◆ **Given records**
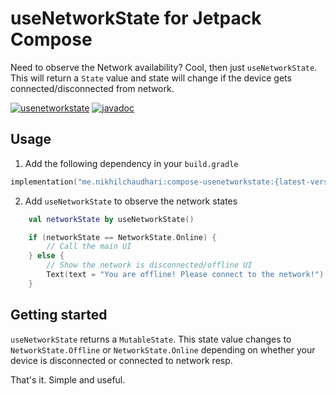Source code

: # useNetworkState for Jetpack Compose

Need to observe the Network availability? Cool, then just `useNetworkState`. This will return a `State` value and state will change if the device gets connected/disconnected from network.


[![usenetworkstate](https://img.shields.io/maven-central/v/me.nikhilchaudhari/compose-usenetworkstate.svg?logo=kotlin)](https://search.maven.org/artifact/me.nikhilchaudhari/compose-usenetworkstate) 
[![javadoc](https://javadoc.io/badge2/me.nikhilchaudhari/compose-usenetworkstate/javadoc.svg)](https://javadoc.io/doc/me.nikhilchaudhari/compose-usenetworkstate)


## Usage

1. Add the following dependency in your `build.gradle`

```kotlin
implementation("me.nikhilchaudhari:compose-usenetworkstate:{latest-version}")
```

2. Add `useNetworkState` to observe the network states

```kotlin
    val networkState by useNetworkState()

    if (networkState == NetworkState.Online) {
        // Call the main UI
    } else {
        // Show the network is disconnected/offline UI
        Text(text = "You are offline! Please connect to the network!")
    }
```

## Getting started

`useNetworkState` returns a `MutableState`. This state value changes to `NetworkState.Offline` or `NetworkState.Online` depending on 
whether your device is disconnected or connected to network resp.

That's it. Simple and useful.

◆ **Work required**
Would you print the material exactly once more, without any of its pictures?

◆ **Task result**
Source code

: # useNetworkState for Jetpack Compose

Need to observe the Network availability? Cool, then just `useNetworkState`. This will return a `State` value and state will change if the device gets connected/disconnected from network.


[![usenetworkstate](https://img.shields.io/maven-central/v/me.nikhilchaudhari/compose-usenetworkstate.svg?logo=kotlin)](https://search.maven.org/artifact/me.nikhilchaudhari/compose-usenetworkstate) 
[![javadoc](https://javadoc.io/badge2/me.nikhilchaudhari/compose-usenetworkstate/javadoc.svg)](https://javadoc.io/doc/me.nikhilchaudhari/compose-usenetworkstate)


## Usage

1. Add the following dependency in your `build.gradle`

```kotlin
implementation("me.nikhilchaudhari:compose-usenetworkstate:{latest-version}")
```

2. Add `useNetworkState` to observe the network states

```kotlin
    val networkState by useNetworkState()

    if (networkState == NetworkState.Online) {
        // Call the main UI
    } else {
        // Show the network is disconnected/offline UI
        Text(text = "You are offline! Please connect to the network!")
    }
```

## Getting started

`useNetworkState` returns a `MutableState`. This state value changes to `NetworkState.Offline` or `NetworkState.Online` depending on 
whether your device is disconnected or connected to network resp.

That's it. Simple and useful.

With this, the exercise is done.